EXERCISE PROMPT: One part of the entries below is wanted: the lines from the one containing "Kusuma Sarana Pangan|Staff" through the one containing "Rudiment Music Course". Write those out exactly and nothing else.

SUPPLIED ENTRIES:
##########

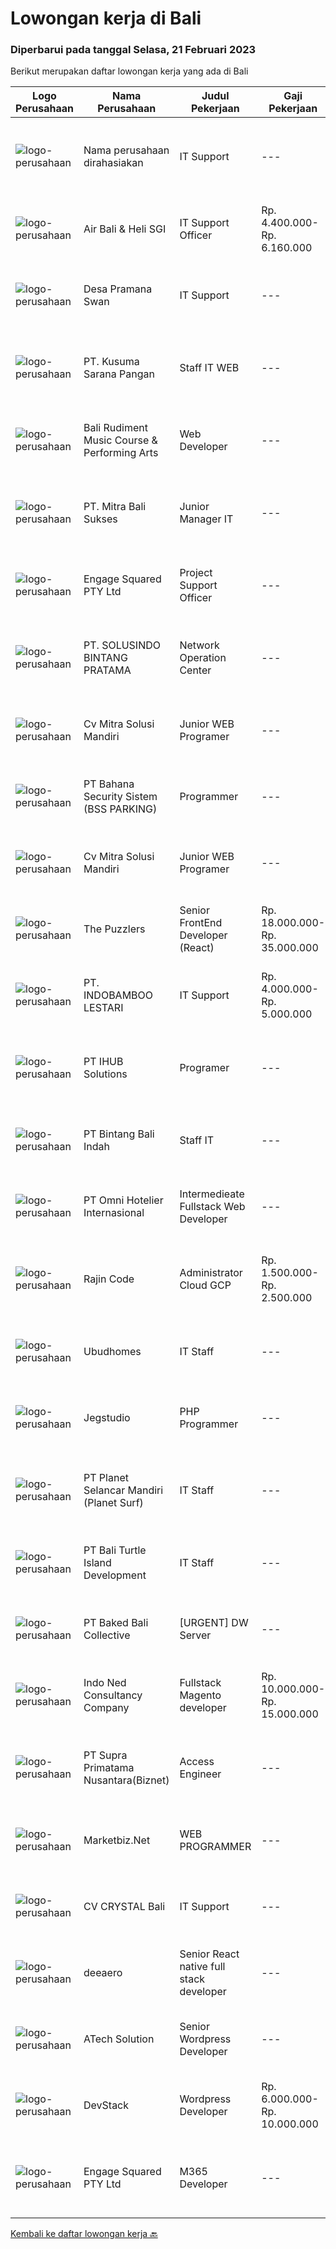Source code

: 
  # Lowongan kerja di Bali

  ### Diperbarui pada tanggal Selasa, 21 Februari 2023

  Berikut merupakan daftar lowongan kerja yang ada di Bali

  |Logo Perusahaan | Nama Perusahaan | Judul Pekerjaan | Gaji Pekerjaan | Lokasi | Deskripsi | Tanggal diunggah | Pranala |
  | -------------- | --------------- | --------------- | --------- | --------- | -------------- | ------- | ----------- |
  |![logo-perusahaan](https://i.ibb.co/sqvTCh9/112815900-stock-vector-no-image-available-icon-flat-vector.webp)|Nama perusahaan dirahasiakan|IT Support|---|Jawa Timur|Usia maksimal 35 tahun Pendidikan minimal S1 segala jurusan Minimal memiliki 1 tahun pengalaman kerja di bidang yang sama  Mempunyai pengetahuan dan...|Senin, 20 Februari 2023|https://www.jobstreet.co.id/id/job/it-support-4231859?token=0~ca679d43-edfc-4e85-90a5-69b9bbc2197b&sectionRank=1&jobId=jobstreet-id-job-4231859|
|![logo-perusahaan](https://image-service-cdn.seek.com.au/7dbe1532acc1496620b01a89cad76f7314d5d4de/ee4dce1061f3f616224767ad58cb2fc751b8d2dc)|Air Bali & Heli SGI|IT Support Officer|Rp. 4.400.000-Rp. 6.160.000|Denpasar|We are seeking a highly skilled and experienced IT Support Officer with emphasis on Professional Migration Service to join our team. The ideal...|Jumat, 17 Februari 2023|https://www.jobstreet.co.id/id/job/it-support-officer-4229621?token=0~ca679d43-edfc-4e85-90a5-69b9bbc2197b&sectionRank=2&jobId=jobstreet-id-job-4229621|
|![logo-perusahaan](https://i.ibb.co/sqvTCh9/112815900-stock-vector-no-image-available-icon-flat-vector.webp)|Desa Pramana Swan|IT Support|---|Gianyar|WE ARE HIRING ! IT Support Be a part at Desa Pramana Swan and Genuine to The World Team Qualifications : • Minimum 2 year of experience in same...|Senin, 20 Februari 2023|https://www.jobstreet.co.id/id/job/it-support-4231909?token=0~ca679d43-edfc-4e85-90a5-69b9bbc2197b&sectionRank=3&jobId=jobstreet-id-job-4231909|
|![logo-perusahaan](https://i.ibb.co/sqvTCh9/112815900-stock-vector-no-image-available-icon-flat-vector.webp)|PT. Kusuma Sarana Pangan|Staff IT WEB|---|Bali|PT. KUSUMA SARANA PANGANPenempatan di : TabananDeskripsi Pekerjaan : Melakukan analisa terkait pengembangan sistem situs web / aplikasi dan Melakukan...|Senin, 20 Februari 2023|https://www.jobstreet.co.id/id/job/staff-it-web-1034797413?token=0~ca679d43-edfc-4e85-90a5-69b9bbc2197b&sectionRank=4&jobId=jobstreet-id-job-1034797413|
|![logo-perusahaan](https://i.ibb.co/sqvTCh9/112815900-stock-vector-no-image-available-icon-flat-vector.webp)|Bali Rudiment Music Course & Performing Arts|Web Developer|---|Padang|Pendidikan minimal S1 dari bidang ilmu komputer, teknologi informasiMenguasai bahasa pemrogramanMemahami jaringan komputer, instalasi software dan...|Senin, 20 Februari 2023|https://www.jobstreet.co.id/id/job/web-developer-1034531112?token=0~ca679d43-edfc-4e85-90a5-69b9bbc2197b&sectionRank=5&jobId=jobstreet-id-job-1034531112|
|![logo-perusahaan](https://i.ibb.co/sqvTCh9/112815900-stock-vector-no-image-available-icon-flat-vector.webp)|PT. Mitra Bali Sukses|Junior Manager IT|---|Bali|• Pendidikan S1 Jurusan Teknik Informatika / Teknik Komputer/ Sistem Informasi• Pengalaman Minimal 2 tahun • Memiliki pengalaman dan menguasai sistem...|Senin, 20 Februari 2023|https://www.jobstreet.co.id/id/job/junior-manager-it-1034577241?token=0~ca679d43-edfc-4e85-90a5-69b9bbc2197b&sectionRank=6&jobId=jobstreet-id-job-1034577241|
|![logo-perusahaan](https://image-service-cdn.seek.com.au/050665587d40b03b2fbfac8752a56a33ccf21b5f/ee4dce1061f3f616224767ad58cb2fc751b8d2dc)|Engage Squared PTY Ltd|Project Support Officer|---|Bali|Why us?Engage Squared is an award-winning, fast-growing company that believes in great workplace culture and investing in our people. We hire great...|Senin, 20 Februari 2023|https://www.jobstreet.co.id/id/job/project-support-officer-5285844/origin/my?token=0~ca679d43-edfc-4e85-90a5-69b9bbc2197b&sectionRank=7&jobId=jobstreet-my-job-5285844|
|![logo-perusahaan](https://i.ibb.co/sqvTCh9/112815900-stock-vector-no-image-available-icon-flat-vector.webp)|PT. SOLUSINDO BINTANG PRATAMA|Network Operation Center|---|Bali|1. Berpengalaman dalam bidang Networking dan IT Minimal 1 tahun.2. Pendidikan Sarjana/Diploma IT/ SMK Teknik Komputer Jaringan3. Memiliki pengalaman...|Senin, 20 Februari 2023|https://www.jobstreet.co.id/id/job/network-operation-center-1034563395?token=0~ca679d43-edfc-4e85-90a5-69b9bbc2197b&sectionRank=8&jobId=jobstreet-id-job-1034563395|
|![logo-perusahaan](https://i.ibb.co/sqvTCh9/112815900-stock-vector-no-image-available-icon-flat-vector.webp)|Cv Mitra Solusi  Mandiri|Junior WEB Programer|---|Bali|Keuntungan:1. Gaji UMR Bali.2. Tunjangan  Deskripsi pekerjaan:1. Menguasai bahasa pemograman Laravel, Javascript, Vue Js dan Desain.2. Mampu...|Senin, 20 Februari 2023|https://www.jobstreet.co.id/id/job/junior-web-programer-1034530958?token=0~ca679d43-edfc-4e85-90a5-69b9bbc2197b&sectionRank=9&jobId=jobstreet-id-job-1034530958|
|![logo-perusahaan](https://i.ibb.co/sqvTCh9/112815900-stock-vector-no-image-available-icon-flat-vector.webp)|PT Bahana Security Sistem (BSS PARKING)|Programmer|---|Padang|Kualifikasi: Pria/WanitaKomunikatif, dapat bekerja dalam Team &amp; IndividuPendidikan minimal D3 (Jurusan Teknik Informatika / Sistem Informasi/...|Selasa, 21 Februari 2023|https://www.jobstreet.co.id/id/job/programmer-1034825163?token=0~ca679d43-edfc-4e85-90a5-69b9bbc2197b&sectionRank=10&jobId=jobstreet-id-job-1034825163|
|![logo-perusahaan](https://i.ibb.co/sqvTCh9/112815900-stock-vector-no-image-available-icon-flat-vector.webp)|Cv Mitra Solusi  Mandiri|Junior WEB Programer|---|Bali|Keuntungan:1. Gaji UMR Bali.2. Tunjangan  Deskripsi pekerjaan:1. Menguasai bahasa pemograman Laravel, Javascript, Vue Js dan Desain.2. Mampu...|Senin, 20 Februari 2023|https://www.jobstreet.co.id/id/job/junior-web-programer-1034550719?token=0~ca679d43-edfc-4e85-90a5-69b9bbc2197b&sectionRank=11&jobId=jobstreet-id-job-1034550719|
|![logo-perusahaan](https://image-service-cdn.seek.com.au/47c129f531c0b43edb38afa0bd486e2e7578054d/ee4dce1061f3f616224767ad58cb2fc751b8d2dc)|The Puzzlers|Senior FrontEnd Developer (React)|Rp. 18.000.000-Rp. 35.000.000|Kuta|The Puzzlers is a high-end digital agency with the HQ in Berlin, Germany. For our office in Bali we're seeking a senior frontend developer (React).Are...|Selasa, 21 Februari 2023|https://www.jobstreet.co.id/id/job/senior-frontend-developer-react-4232938?token=0~ca679d43-edfc-4e85-90a5-69b9bbc2197b&sectionRank=12&jobId=jobstreet-id-job-4232938|
|![logo-perusahaan](https://image-service-cdn.seek.com.au/b0d51d6ac2d7ffb98418d903d3061c148552a6c5/ee4dce1061f3f616224767ad58cb2fc751b8d2dc)|PT. INDOBAMBOO LESTARI|IT Support|Rp. 4.000.000-Rp. 5.000.000|Klungkung|Job Requirement : Fluent in English Bachelor's Degree of IT Computer Min. 2 years experience in similar position Able to manage email, hosting,...|Rabu, 15 Februari 2023|https://www.jobstreet.co.id/id/job/it-support-4226085?token=0~ca679d43-edfc-4e85-90a5-69b9bbc2197b&sectionRank=13&jobId=jobstreet-id-job-4226085|
|![logo-perusahaan](https://i.ibb.co/sqvTCh9/112815900-stock-vector-no-image-available-icon-flat-vector.webp)|PT IHUB Solutions|Programer|---|Bali|Tugas dan tanggung jawab : Melakukan perencanaan dan merancang struktur hingga tampilan program Melakukan coding atau menulis kode program Menulis...|Senin, 20 Februari 2023|https://www.jobstreet.co.id/id/job/programer-1034729278?token=0~ca679d43-edfc-4e85-90a5-69b9bbc2197b&sectionRank=14&jobId=jobstreet-id-job-1034729278|
|![logo-perusahaan](https://image-service-cdn.seek.com.au/c595deaccb21497409dba8bc1959a3c2e4a12074/ee4dce1061f3f616224767ad58cb2fc751b8d2dc)|PT Bintang Bali Indah|Staff IT|---|Denpasar|Deskripsi Pekerjaan: Monitor pengiriman data Cabang/ depo ke Pusat Memastikan operasional komputer dan jaringan berjalan dengan baik Mensupply...|Rabu, 15 Februari 2023|https://www.jobstreet.co.id/id/job/staff-it-4226354?token=0~ca679d43-edfc-4e85-90a5-69b9bbc2197b&sectionRank=15&jobId=jobstreet-id-job-4226354|
|![logo-perusahaan](https://i.ibb.co/sqvTCh9/112815900-stock-vector-no-image-available-icon-flat-vector.webp)|PT Omni Hotelier Internasional|Intermedieate Fullstack Web Developer|---|Bali|Pendidikan minimal SMK/D1 (sederajat) jurusan Informatika &amp; RPL Memahami / menguasai PHP (laravel &amp; framework sejenis), Vue js &amp; React js...|Senin, 20 Februari 2023|https://www.jobstreet.co.id/id/job/intermedieate-fullstack-web-developer-1034593954?token=0~ca679d43-edfc-4e85-90a5-69b9bbc2197b&sectionRank=16&jobId=jobstreet-id-job-1034593954|
|![logo-perusahaan](https://i.ibb.co/sqvTCh9/112815900-stock-vector-no-image-available-icon-flat-vector.webp)|Rajin Code|Administrator Cloud GCP|Rp. 1.500.000-Rp. 2.500.000|Denpasar|RajinCode adalah perusahaan yang bergerak dalam bidang teknologi informasi untuk penyediaan aplikasi POS (Point of Sales) yang dapat digunakan oleh...|Sabtu, 18 Februari 2023|https://www.jobstreet.co.id/id/job/administrator-cloud-gcp-4217443?token=0~ca679d43-edfc-4e85-90a5-69b9bbc2197b&sectionRank=17&jobId=jobstreet-id-job-4217443|
|![logo-perusahaan](https://i.ibb.co/sqvTCh9/112815900-stock-vector-no-image-available-icon-flat-vector.webp)|Ubudhomes|IT Staff|---|Gianyar|Ubudhomes - Real Estate Agent. We are currently looking for potential candidates to join our team as IT Staff.Requirements : Maximum 30 Years Old....|Kamis, 16 Februari 2023|https://www.jobstreet.co.id/id/job/it-staff-4228404?token=0~ca679d43-edfc-4e85-90a5-69b9bbc2197b&sectionRank=18&jobId=jobstreet-id-job-4228404|
|![logo-perusahaan](https://image-service-cdn.seek.com.au/986bf57ca2092054095de6767f1d035b7488b992/ee4dce1061f3f616224767ad58cb2fc751b8d2dc)|Jegstudio|PHP Programmer|---|Denpasar|We are looking for several Talented PHP Programmer more spesifically WordPress Programmer to be based in Bali For this exciting role you will need to...|Sabtu, 18 Februari 2023|https://www.jobstreet.co.id/id/job/php-programmer-4209125?token=0~ca679d43-edfc-4e85-90a5-69b9bbc2197b&sectionRank=19&jobId=jobstreet-id-job-4209125|
|![logo-perusahaan](https://image-service-cdn.seek.com.au/9a17f6158932b294e24ba264a1e5b00bc07424ec/ee4dce1061f3f616224767ad58cb2fc751b8d2dc)|PT Planet Selancar Mandiri (Planet Surf)|IT Staff|---|Badung|Deskripsi Pekerjaan:1. Menyediakan pengadaan barang IT: memberikan referensi kepada user, penawaran, pengajuan dan penyerahan barang kepada user2....|Kamis, 16 Februari 2023|https://www.jobstreet.co.id/id/job/it-staff-1034687025?token=0~ca679d43-edfc-4e85-90a5-69b9bbc2197b&sectionRank=20&jobId=jobstreet-id-job-1034687025|
|![logo-perusahaan](https://image-service-cdn.seek.com.au/eafd24e3896f07cf388f5926f60d06ba0a966af6/ee4dce1061f3f616224767ad58cb2fc751b8d2dc)|PT Bali Turtle Island Development|IT Staff|---|Bali|Job Description Ensuring network infrastructure, hardware, software runs well Monitor related IT Infrastructure Installation and configuration of...|Selasa, 14 Februari 2023|https://www.jobstreet.co.id/id/job/it-staff-4223765?token=0~ca679d43-edfc-4e85-90a5-69b9bbc2197b&sectionRank=21&jobId=jobstreet-id-job-4223765|
|![logo-perusahaan](https://i.ibb.co/sqvTCh9/112815900-stock-vector-no-image-available-icon-flat-vector.webp)|PT Baked Bali Collective|[URGENT] DW Server|---|Bali|BAKED. founded in an industrial cafe/bakery setting, our main mission is to provide the best quality service and products, in a unique space with...|Senin, 20 Februari 2023|https://www.jobstreet.co.id/id/job/%5Burgent%5D-dw-server-1034518151?token=0~ca679d43-edfc-4e85-90a5-69b9bbc2197b&sectionRank=22&jobId=jobstreet-id-job-1034518151|
|![logo-perusahaan](https://image-service-cdn.seek.com.au/0a642188b6f444564b4e7d0e61cdd79a37cdf0fa/ee4dce1061f3f616224767ad58cb2fc751b8d2dc)|Indo Ned Consultancy Company|Fullstack Magento developer|Rp. 10.000.000-Rp. 15.000.000|Bali|Note: This job is not at IndoNed. You will be working for a Dutch company called U Digital (U B.V.) in Indonesia. U Digital is responsible for the...|Sabtu, 18 Februari 2023|https://www.jobstreet.co.id/id/job/fullstack-magento-developer-4218830?token=0~ca679d43-edfc-4e85-90a5-69b9bbc2197b&sectionRank=23&jobId=jobstreet-id-job-4218830|
|![logo-perusahaan](https://image-service-cdn.seek.com.au/1033d36f751f076cfdd637ed0acbcbf8508866ec/ee4dce1061f3f616224767ad58cb2fc751b8d2dc)|PT Supra Primatama Nusantara(Biznet)|Access Engineer|---|Bali|Tanggung Jawab: Melakukan aktivitas instalasi dan aktivasi kepada langganan. Memberikan dukungan teknis kepada pelanggan melalui pemecahan masalah...|Jumat, 17 Februari 2023|https://www.jobstreet.co.id/id/job/access-engineer-4229830?token=0~ca679d43-edfc-4e85-90a5-69b9bbc2197b&sectionRank=24&jobId=jobstreet-id-job-4229830|
|![logo-perusahaan](https://image-service-cdn.seek.com.au/ea713bac3b5b859769463edaa2ba0fa2438bdb9d/ee4dce1061f3f616224767ad58cb2fc751b8d2dc)|Marketbiz.Net|WEB PROGRAMMER|---|Denpasar|Kualifikasi: Usia Maksimal 28 Tahun Pengalaman di bidangnya minimal 1 tahun Menguasai HTML, PHP &amp; MySQL Menguasai JQuery, HTML5, CSS3 Menguasai...|Kamis, 16 Februari 2023|https://www.jobstreet.co.id/id/job/web-programmer-4213038?token=0~ca679d43-edfc-4e85-90a5-69b9bbc2197b&sectionRank=25&jobId=jobstreet-id-job-4213038|
|![logo-perusahaan](https://i.ibb.co/sqvTCh9/112815900-stock-vector-no-image-available-icon-flat-vector.webp)|CV CRYSTAL Bali|IT Support|---|Denpasar|Kualifikasi : Pendidikan Minimal D3 Sistem Informasi / Teknik Informatika / Teknik Komputer Memiliki pengetahuan dan kemampuan dibidang network,...|Kamis, 16 Februari 2023|https://www.jobstreet.co.id/id/job/it-support-4228056?token=0~ca679d43-edfc-4e85-90a5-69b9bbc2197b&sectionRank=26&jobId=jobstreet-id-job-4228056|
|![logo-perusahaan](https://i.ibb.co/sqvTCh9/112815900-stock-vector-no-image-available-icon-flat-vector.webp)|deeaero|Senior React native full stack developer|---|Gianyar|Job vacancy:Need it urgently a Senior React native full stack developer,.located work in Gianyar, Bali.Requirements:- Max age 35 years old.- Excellent...|Senin, 20 Februari 2023|https://www.jobstreet.co.id/id/job/senior-react-native-full-stack-developer-1034669806?token=0~ca679d43-edfc-4e85-90a5-69b9bbc2197b&sectionRank=27&jobId=jobstreet-id-job-1034669806|
|![logo-perusahaan](https://image-service-cdn.seek.com.au/01cd86444ba33e86855e0cce80ed2ebf9dcff3e2/ee4dce1061f3f616224767ad58cb2fc751b8d2dc)|ATech Solution|Senior Wordpress Developer|---|Bali|Job Responsibilities:  Build custom WordPress solutions with strict design guidelines using PHP, HTML, SASS/CSS &amp; JavaScript Assist the...|Jumat, 17 Februari 2023|https://www.jobstreet.co.id/id/job/senior-wordpress-developer-4216231?token=0~ca679d43-edfc-4e85-90a5-69b9bbc2197b&sectionRank=28&jobId=jobstreet-id-job-4216231|
|![logo-perusahaan](https://image-service-cdn.seek.com.au/074f2081cc42a722643e36313941760f758e7c3b/ee4dce1061f3f616224767ad58cb2fc751b8d2dc)|DevStack|Wordpress Developer|Rp. 6.000.000-Rp. 10.000.000|Jawa Barat|This position is perfect for you if you: Enjoy working in a collaborative and team-oriented environments, as well as working solo and independently...|Sabtu, 18 Februari 2023|https://www.jobstreet.co.id/id/job/wordpress-developer-4218981?token=0~ca679d43-edfc-4e85-90a5-69b9bbc2197b&sectionRank=29&jobId=jobstreet-id-job-4218981|
|![logo-perusahaan](https://image-service-cdn.seek.com.au/ced0e37ea279d1b5949baa580a000fa1ffee94e1/ee4dce1061f3f616224767ad58cb2fc751b8d2dc)|Engage Squared PTY Ltd|M365 Developer|---|Bali|Work on the cutting edge of Microsoft 365 development!Are you a gun at using React, SharePoint Framework (SPFx), Azure, PowerShell and .Net Core to...|Jumat, 17 Februari 2023|https://www.jobstreet.co.id/id/job/m365-developer-5283748/origin/my?token=0~ca679d43-edfc-4e85-90a5-69b9bbc2197b&sectionRank=30&jobId=jobstreet-my-job-5283748|


  [Kembali ke daftar lowongan kerja 🔙](../README.md#daftar-lowongan-kerja)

##########

WRITTEN RESPONSE:
|![logo-perusahaan](https://i.ibb.co/sqvTCh9/112815900-stock-vector-no-image-available-icon-flat-vector.webp)|PT. Kusuma Sarana Pangan|Staff IT WEB|---|Bali|PT. KUSUMA SARANA PANGANPenempatan di : TabananDeskripsi Pekerjaan : Melakukan analisa terkait pengembangan sistem situs web / aplikasi dan Melakukan...|Senin, 20 Februari 2023|https://www.jobstreet.co.id/id/job/staff-it-web-1034797413?token=0~ca679d43-edfc-4e85-90a5-69b9bbc2197b&sectionRank=4&jobId=jobstreet-id-job-1034797413|
|![logo-perusahaan](https://i.ibb.co/sqvTCh9/112815900-stock-vector-no-image-available-icon-flat-vector.webp)|Bali Rudiment Music Course & Performing Arts|Web Developer|---|Padang|Pendidikan minimal S1 dari bidang ilmu komputer, teknologi informasiMenguasai bahasa pemrogramanMemahami jaringan komputer, instalasi software dan...|Senin, 20 Februari 2023|https://www.jobstreet.co.id/id/job/web-developer-1034531112?token=0~ca679d43-edfc-4e85-90a5-69b9bbc2197b&sectionRank=5&jobId=jobstreet-id-job-1034531112|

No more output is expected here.